His party was under pressure from the more than 265,000 people who
signed a petition calling Fox "a mouthpiece for the Republican Party,
not a legitimate news channel" and urging Nevada officials to cancel.

Danny Coyle, a member who serves on the Executive Board of
the Carson City Democratic Central Committee, yesterday offered a
resolution calling on the state party to drop Fox, and it passed
overwhelmingly among the grassroots Democrats in attendance.

"I am glad and relieved that the Nevada Democratic leadership has come
to its senses," Coyle said in a statement. "Any kind of relationship
with Fox is bad for the party."

Initially, Senator Reid had defended the decision to work with Fox,
reasoning that it might help Democratic candidates reach out to
right-leaning Fox viewers. But party activists argued from the start
that any connection with Fox was a mistake.

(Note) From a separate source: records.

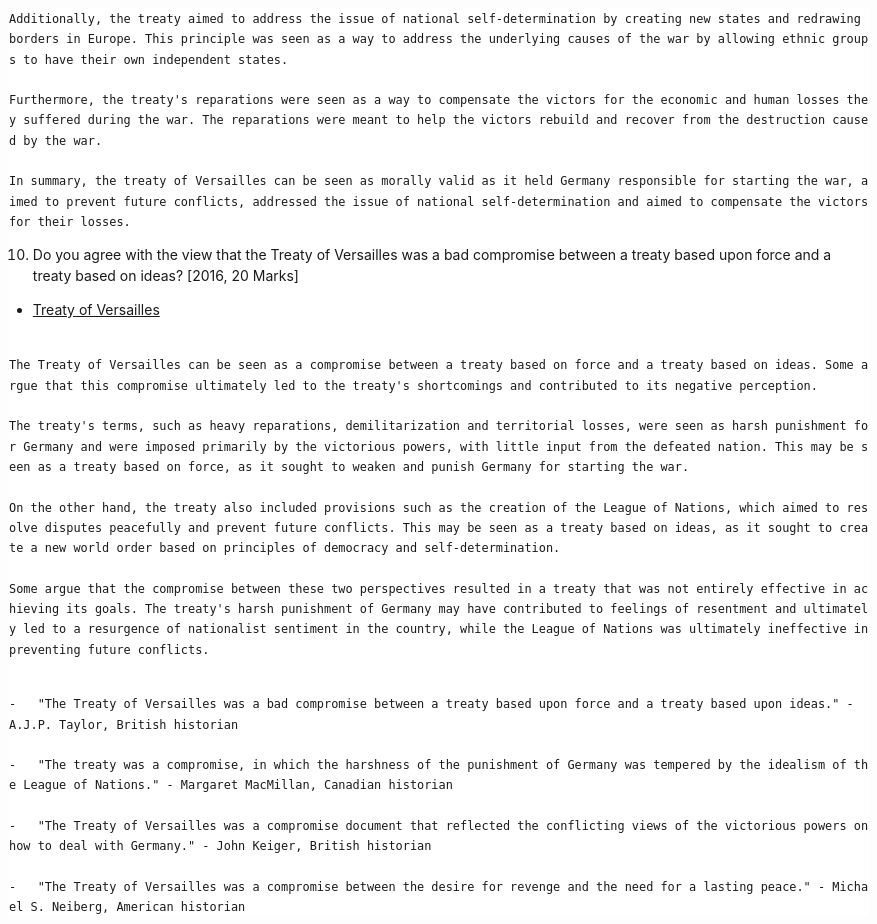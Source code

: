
 ```ad-Answer
Additionally, the treaty aimed to address the issue of national self-determination by creating new states and redrawing borders in Europe. This principle was seen as a way to address the underlying causes of the war by allowing ethnic groups to have their own independent states.

Furthermore, the treaty's reparations were seen as a way to compensate the victors for the economic and human losses they suffered during the war. The reparations were meant to help the victors rebuild and recover from the destruction caused by the war.

In summary, the treaty of Versailles can be seen as morally valid as it held Germany responsible for starting the war, aimed to prevent future conflicts, addressed the issue of national self-determination and aimed to compensate the victors for their losses.

```


10. Do you agree with the view that the Treaty of Versailles was a bad compromise between a treaty based upon force and a treaty based on ideas? [2016, 20 Marks]
-   [Treaty of Versailles](onenote:[[WWI]]%20%20causes%20and%20consequences&section-id={79AFC6B8-DB81-496F-83B7-6A22E8D6C4B1}&page-id={A78A8CEE-A643-41E6-9D44-896B07D8A4DE}&object-id={FE6979FB-445C-4EF7-A5B3-D53F344B6572}&B&base-path=https://d.docs.live.net/bbc8be5bd337910c/Documents/History%20Optional/World%20History/Part%20II/World%20Wars.one)

```ad-Answer

The Treaty of Versailles can be seen as a compromise between a treaty based on force and a treaty based on ideas. Some argue that this compromise ultimately led to the treaty's shortcomings and contributed to its negative perception.

The treaty's terms, such as heavy reparations, demilitarization and territorial losses, were seen as harsh punishment for Germany and were imposed primarily by the victorious powers, with little input from the defeated nation. This may be seen as a treaty based on force, as it sought to weaken and punish Germany for starting the war.

On the other hand, the treaty also included provisions such as the creation of the League of Nations, which aimed to resolve disputes peacefully and prevent future conflicts. This may be seen as a treaty based on ideas, as it sought to create a new world order based on principles of democracy and self-determination.

Some argue that the compromise between these two perspectives resulted in a treaty that was not entirely effective in achieving its goals. The treaty's harsh punishment of Germany may have contributed to feelings of resentment and ultimately led to a resurgence of nationalist sentiment in the country, while the League of Nations was ultimately ineffective in preventing future conflicts.

```


```ad-Views

-   "The Treaty of Versailles was a bad compromise between a treaty based upon force and a treaty based upon ideas." - A.J.P. Taylor, British historian
    
-   "The treaty was a compromise, in which the harshness of the punishment of Germany was tempered by the idealism of the League of Nations." - Margaret MacMillan, Canadian historian
    
-   "The Treaty of Versailles was a compromise document that reflected the conflicting views of the victorious powers on how to deal with Germany." - John Keiger, British historian
    
-   "The Treaty of Versailles was a compromise between the desire for revenge and the need for a lasting peace." - Michael S. Neiberg, American historian

```
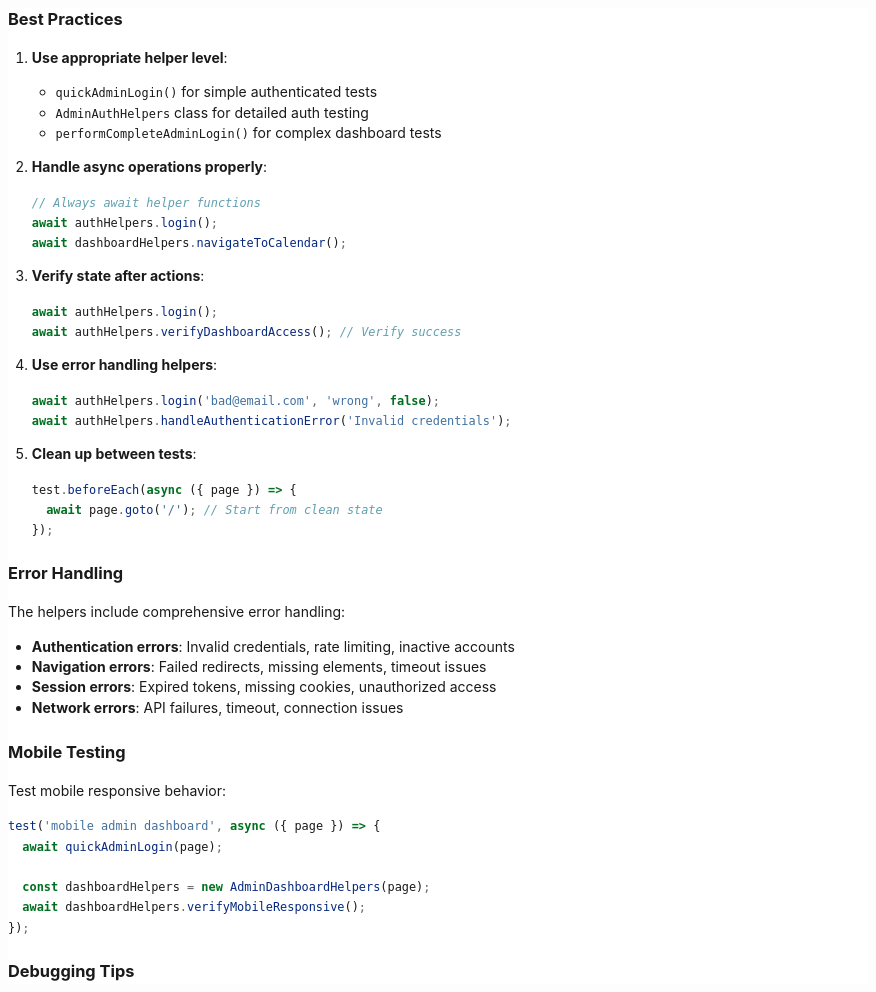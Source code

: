 ### Best Practices

1. **Use appropriate helper level**:
   - `quickAdminLogin()` for simple authenticated tests
   - `AdminAuthHelpers` class for detailed auth testing
   - `performCompleteAdminLogin()` for complex dashboard tests

2. **Handle async operations properly**:
   ```typescript
   // Always await helper functions
   await authHelpers.login();
   await dashboardHelpers.navigateToCalendar();
   ```

3. **Verify state after actions**:
   ```typescript
   await authHelpers.login();
   await authHelpers.verifyDashboardAccess(); // Verify success
   ```

4. **Use error handling helpers**:
   ```typescript
   await authHelpers.login('bad@email.com', 'wrong', false);
   await authHelpers.handleAuthenticationError('Invalid credentials');
   ```

5. **Clean up between tests**:
   ```typescript
   test.beforeEach(async ({ page }) => {
     await page.goto('/'); // Start from clean state
   });
   ```

### Error Handling

The helpers include comprehensive error handling:

- **Authentication errors**: Invalid credentials, rate limiting, inactive accounts
- **Navigation errors**: Failed redirects, missing elements, timeout issues
- **Session errors**: Expired tokens, missing cookies, unauthorized access
- **Network errors**: API failures, timeout, connection issues

### Mobile Testing

Test mobile responsive behavior:

```typescript
test('mobile admin dashboard', async ({ page }) => {
  await quickAdminLogin(page);
  
  const dashboardHelpers = new AdminDashboardHelpers(page);
  await dashboardHelpers.verifyMobileResponsive();
});
```

### Debugging Tips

Robert Greenwald, director of the movie Outfoxed, called the move a
"victory for truth and journalism." Some 280,000 people have viewed
Greenwald's new YouTube film "Fox Attacks: Obama" - located with the
petition at "By standing
up to Fox's right-wing smears," Greenwald said, "the patriotic
grassroots, Netroots, Senator Reid, Senator Edwards, and the Nevada
Democrats have all worked together to protect one of the most important
elements of a free society - the press."

And Eli Pariser, Executive Director of Civic Action, said he
hoped the decision would "set a precedent within the party that Fox
should be treated as a right-wing mis-information network, not
legitimized as a neutral source of news."